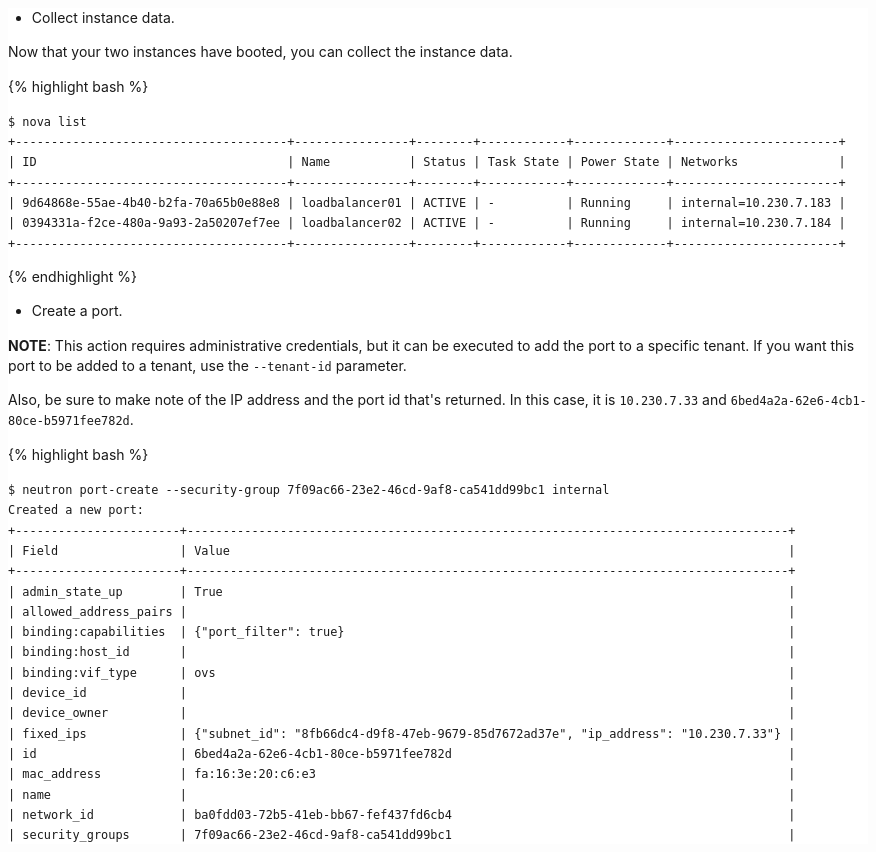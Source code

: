 * Collect instance data.

Now that your two instances have booted, you can collect the instance data.

{% highlight bash %}
```
$ nova list
+--------------------------------------+----------------+--------+------------+-------------+-----------------------+
| ID                                   | Name           | Status | Task State | Power State | Networks              |
+--------------------------------------+----------------+--------+------------+-------------+-----------------------+
| 9d64868e-55ae-4b40-b2fa-70a65b0e88e8 | loadbalancer01 | ACTIVE | -          | Running     | internal=10.230.7.183 |
| 0394331a-f2ce-480a-9a93-2a50207ef7ee | loadbalancer02 | ACTIVE | -          | Running     | internal=10.230.7.184 |
+--------------------------------------+----------------+--------+------------+-------------+-----------------------+
```
{% endhighlight %}

* Create a port.

**NOTE**: This action requires administrative credentials, but it can be executed to add the port to a specific tenant. If you want this port to be added to a tenant, use the `--tenant-id` parameter.

Also, be sure to make note of the IP address and the port id that's returned. In this case, it is `10.230.7.33` and `6bed4a2a-62e6-4cb1-80ce-b5971fee782d`.

{% highlight bash %}
```
$ neutron port-create --security-group 7f09ac66-23e2-46cd-9af8-ca541dd99bc1 internal
Created a new port:
+-----------------------+------------------------------------------------------------------------------------+
| Field                 | Value                                                                              |
+-----------------------+------------------------------------------------------------------------------------+
| admin_state_up        | True                                                                               |
| allowed_address_pairs |                                                                                    |
| binding:capabilities  | {"port_filter": true}                                                              |
| binding:host_id       |                                                                                    |
| binding:vif_type      | ovs                                                                                |
| device_id             |                                                                                    |
| device_owner          |                                                                                    |
| fixed_ips             | {"subnet_id": "8fb66dc4-d9f8-47eb-9679-85d7672ad37e", "ip_address": "10.230.7.33"} |
| id                    | 6bed4a2a-62e6-4cb1-80ce-b5971fee782d                                               |
| mac_address           | fa:16:3e:20:c6:e3                                                                  |
| name                  |                                                                                    |
| network_id            | ba0fdd03-72b5-41eb-bb67-fef437fd6cb4                                               |
| security_groups       | 7f09ac66-23e2-46cd-9af8-ca541dd99bc1                                               |
```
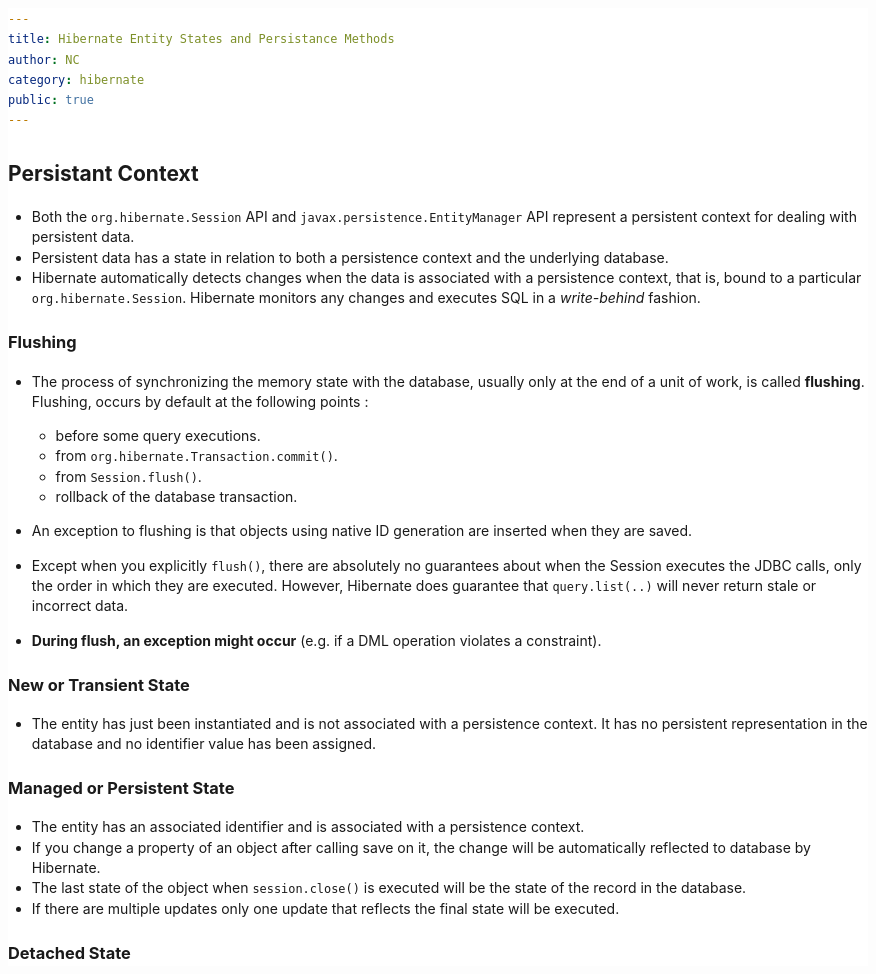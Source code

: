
 ```yaml
---
title: Hibernate Entity States and Persistance Methods
author: NC
category: hibernate
public: true
---
```



## Persistant Context

+ Both the `org.hibernate.Session` API and `javax.persistence.EntityManager` API represent a persistent context for dealing with persistent data.
+ Persistent data has a state in relation to both a persistence context and the underlying database.
+ Hibernate automatically detects changes when the data is associated with a persistence context, that is, bound to a particular `org.hibernate.Session`. Hibernate monitors any changes and executes SQL in a *write-behind* fashion.

### Flushing

+ The process of synchronizing the memory state with the database, usually only at the end of a unit of work, is called **flushing**. Flushing, occurs by default at the following points :
     + before some query executions.
     + from `org.hibernate.Transaction.commit()`.
     + from `Session.flush()`.
     + rollback of the database transaction.

+ An exception to flushing is that objects using native ID generation are inserted when they are saved.

+ Except when you explicitly `flush()`, there are absolutely no guarantees about when the Session executes the JDBC calls, only the order in which they are executed. However, Hibernate does guarantee that `query.list(..)` will never return stale or incorrect data.

+ **During flush, an exception might occur** (e.g. if a DML operation violates a constraint).

### New or Transient State

+ The entity has just been instantiated and is not associated with a persistence context. It has no persistent representation in the database and no identifier value has been assigned.

### Managed or Persistent State

+ The entity has an associated identifier and is associated with a persistence context.
+ If you change a property of an object after calling save on it, the change will be automatically reflected to database by Hibernate.
+ The last state of the object when `session.close()` is executed will be the state of the record in the database.
+ If there are multiple updates only one update that reflects the final state will be executed.

### Detached State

* THE TASK:
Search the data for the string "exception" and copy every line where it appears.

* WRITTEN SOLUTION:
+ An exception to flushing is that objects using native ID generation are inserted when they are saved.
+ **During flush, an exception might occur** (e.g. if a DML operation violates a constraint).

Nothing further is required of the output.